=== Data provided ===
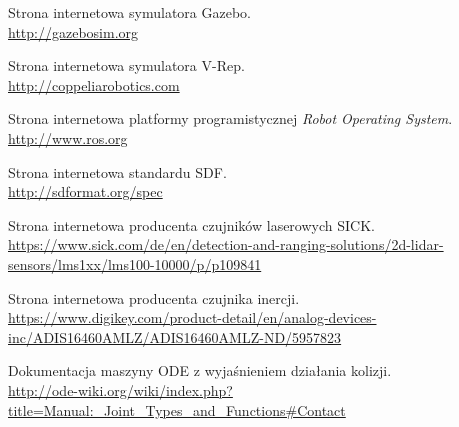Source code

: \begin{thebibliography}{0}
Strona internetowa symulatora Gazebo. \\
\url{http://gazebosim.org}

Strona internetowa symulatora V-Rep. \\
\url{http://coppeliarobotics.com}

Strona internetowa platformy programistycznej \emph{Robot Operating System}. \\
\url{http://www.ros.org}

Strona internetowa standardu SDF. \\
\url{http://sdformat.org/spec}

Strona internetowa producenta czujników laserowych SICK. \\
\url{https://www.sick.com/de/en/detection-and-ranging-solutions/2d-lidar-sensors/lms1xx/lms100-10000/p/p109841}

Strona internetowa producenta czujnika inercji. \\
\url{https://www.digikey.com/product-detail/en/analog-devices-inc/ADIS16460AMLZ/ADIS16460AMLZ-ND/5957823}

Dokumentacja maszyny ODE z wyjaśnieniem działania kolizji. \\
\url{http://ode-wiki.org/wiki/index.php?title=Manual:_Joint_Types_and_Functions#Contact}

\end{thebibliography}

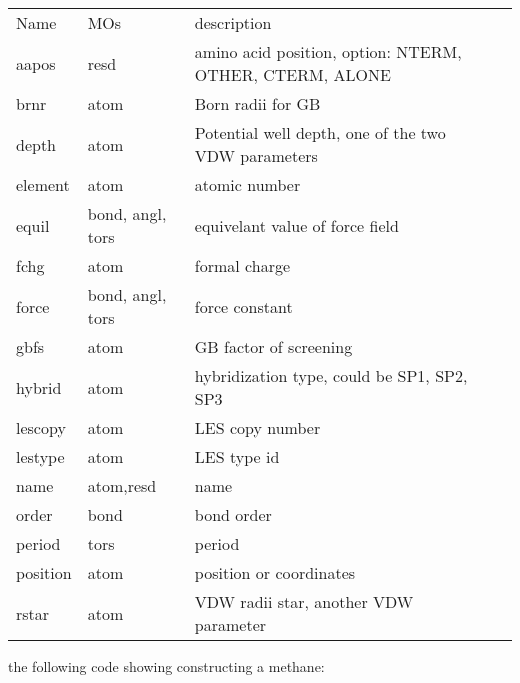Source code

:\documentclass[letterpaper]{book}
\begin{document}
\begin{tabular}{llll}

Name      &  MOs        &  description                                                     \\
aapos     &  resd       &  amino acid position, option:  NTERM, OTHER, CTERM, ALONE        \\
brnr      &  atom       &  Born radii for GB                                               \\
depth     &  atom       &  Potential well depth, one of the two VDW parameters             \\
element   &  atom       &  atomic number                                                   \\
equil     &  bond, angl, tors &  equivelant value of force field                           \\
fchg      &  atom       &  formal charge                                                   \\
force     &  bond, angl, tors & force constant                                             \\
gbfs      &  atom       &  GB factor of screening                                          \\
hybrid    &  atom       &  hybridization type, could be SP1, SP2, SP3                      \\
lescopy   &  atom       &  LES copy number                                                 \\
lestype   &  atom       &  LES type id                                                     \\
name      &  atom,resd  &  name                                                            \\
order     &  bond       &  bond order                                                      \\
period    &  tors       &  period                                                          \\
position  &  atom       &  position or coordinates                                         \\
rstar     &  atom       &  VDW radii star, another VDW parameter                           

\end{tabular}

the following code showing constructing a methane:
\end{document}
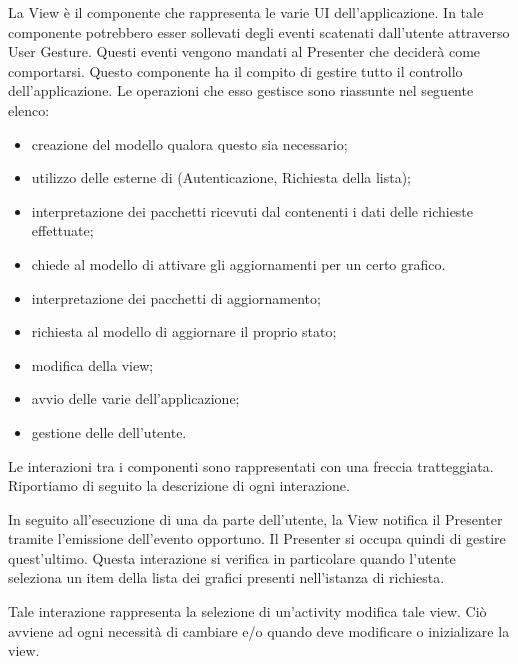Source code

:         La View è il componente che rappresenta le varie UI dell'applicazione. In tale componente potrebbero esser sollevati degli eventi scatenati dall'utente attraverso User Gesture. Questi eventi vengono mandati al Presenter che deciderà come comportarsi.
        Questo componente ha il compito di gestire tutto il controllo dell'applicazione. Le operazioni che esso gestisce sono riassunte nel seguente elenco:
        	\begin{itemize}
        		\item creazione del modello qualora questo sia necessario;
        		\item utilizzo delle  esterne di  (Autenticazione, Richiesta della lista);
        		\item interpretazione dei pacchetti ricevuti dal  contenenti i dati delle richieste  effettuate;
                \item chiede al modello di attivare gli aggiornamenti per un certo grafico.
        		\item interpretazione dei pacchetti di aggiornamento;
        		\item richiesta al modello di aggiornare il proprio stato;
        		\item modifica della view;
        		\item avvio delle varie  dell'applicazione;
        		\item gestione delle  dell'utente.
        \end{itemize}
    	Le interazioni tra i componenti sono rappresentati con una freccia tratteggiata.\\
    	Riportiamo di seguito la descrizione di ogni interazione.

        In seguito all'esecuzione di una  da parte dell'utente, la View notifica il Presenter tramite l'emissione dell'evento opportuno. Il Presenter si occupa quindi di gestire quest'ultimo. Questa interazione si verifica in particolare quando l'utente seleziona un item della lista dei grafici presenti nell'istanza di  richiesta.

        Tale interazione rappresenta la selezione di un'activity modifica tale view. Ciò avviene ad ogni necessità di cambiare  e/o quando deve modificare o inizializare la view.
===
● **Aim of the exercise**
Repeat all the records exactly, images excluded.

● **Exercise answer**
Source code

: \begin{thebibliography}{0}
Strona internetowa symulatora Gazebo. \\
\url{http://gazebosim.org}

Strona internetowa symulatora V-Rep. \\
\url{http://coppeliarobotics.com}

Strona internetowa platformy programistycznej \emph{Robot Operating System}. \\
\url{http://www.ros.org}

Strona internetowa standardu SDF. \\
\url{http://sdformat.org/spec}

Strona internetowa producenta czujników laserowych SICK. \\
\url{https://www.sick.com/de/en/detection-and-ranging-solutions/2d-lidar-sensors/lms1xx/lms100-10000/p/p109841}

Strona internetowa producenta czujnika inercji. \\
\url{https://www.digikey.com/product-detail/en/analog-devices-inc/ADIS16460AMLZ/ADIS16460AMLZ-ND/5957823}

Dokumentacja maszyny ODE z wyjaśnieniem działania kolizji. \\
\url{http://ode-wiki.org/wiki/index.php?title=Manual:_Joint_Types_and_Functions#Contact}

\end{thebibliography}

Source code

:\documentclass[letterpaper]{book}
\begin{document}
\begin{tabular}{llll}

Name      &  MOs        &  description                                                     \\
aapos     &  resd       &  amino acid position, option:  NTERM, OTHER, CTERM, ALONE        \\
brnr      &  atom       &  Born radii for GB                                               \\
depth     &  atom       &  Potential well depth, one of the two VDW parameters             \\
element   &  atom       &  atomic number                                                   \\
equil     &  bond, angl, tors &  equivelant value of force field                           \\
fchg      &  atom       &  formal charge                                                   \\
force     &  bond, angl, tors & force constant                                             \\
gbfs      &  atom       &  GB factor of screening                                          \\
hybrid    &  atom       &  hybridization type, could be SP1, SP2, SP3                      \\
lescopy   &  atom       &  LES copy number                                                 \\
lestype   &  atom       &  LES type id                                                     \\
name      &  atom,resd  &  name                                                            \\
order     &  bond       &  bond order                                                      \\
period    &  tors       &  period                                                          \\
position  &  atom       &  position or coordinates                                         \\
rstar     &  atom       &  VDW radii star, another VDW parameter                           

\end{tabular}

the following code showing constructing a methane:
\end{document}
Source code

:         La View è il componente che rappresenta le varie UI dell'applicazione. In tale componente potrebbero esser sollevati degli eventi scatenati dall'utente attraverso User Gesture. Questi eventi vengono mandati al Presenter che deciderà come comportarsi.
        Questo componente ha il compito di gestire tutto il controllo dell'applicazione. Le operazioni che esso gestisce sono riassunte nel seguente elenco:
        	\begin{itemize}
        		\item creazione del modello qualora questo sia necessario;
        		\item utilizzo delle  esterne di  (Autenticazione, Richiesta della lista);
        		\item interpretazione dei pacchetti ricevuti dal  contenenti i dati delle richieste  effettuate;
                \item chiede al modello di attivare gli aggiornamenti per un certo grafico.
        		\item interpretazione dei pacchetti di aggiornamento;
        		\item richiesta al modello di aggiornare il proprio stato;
        		\item modifica della view;
        		\item avvio delle varie  dell'applicazione;
        		\item gestione delle  dell'utente.
        \end{itemize}
    	Le interazioni tra i componenti sono rappresentati con una freccia tratteggiata.\\
    	Riportiamo di seguito la descrizione di ogni interazione.

        In seguito all'esecuzione di una  da parte dell'utente, la View notifica il Presenter tramite l'emissione dell'evento opportuno. Il Presenter si occupa quindi di gestire quest'ultimo. Questa interazione si verifica in particolare quando l'utente seleziona un item della lista dei grafici presenti nell'istanza di  richiesta.

        Tale interazione rappresenta la selezione di un'activity modifica tale view. Ciò avviene ad ogni necessità di cambiare  e/o quando deve modificare o inizializare la view.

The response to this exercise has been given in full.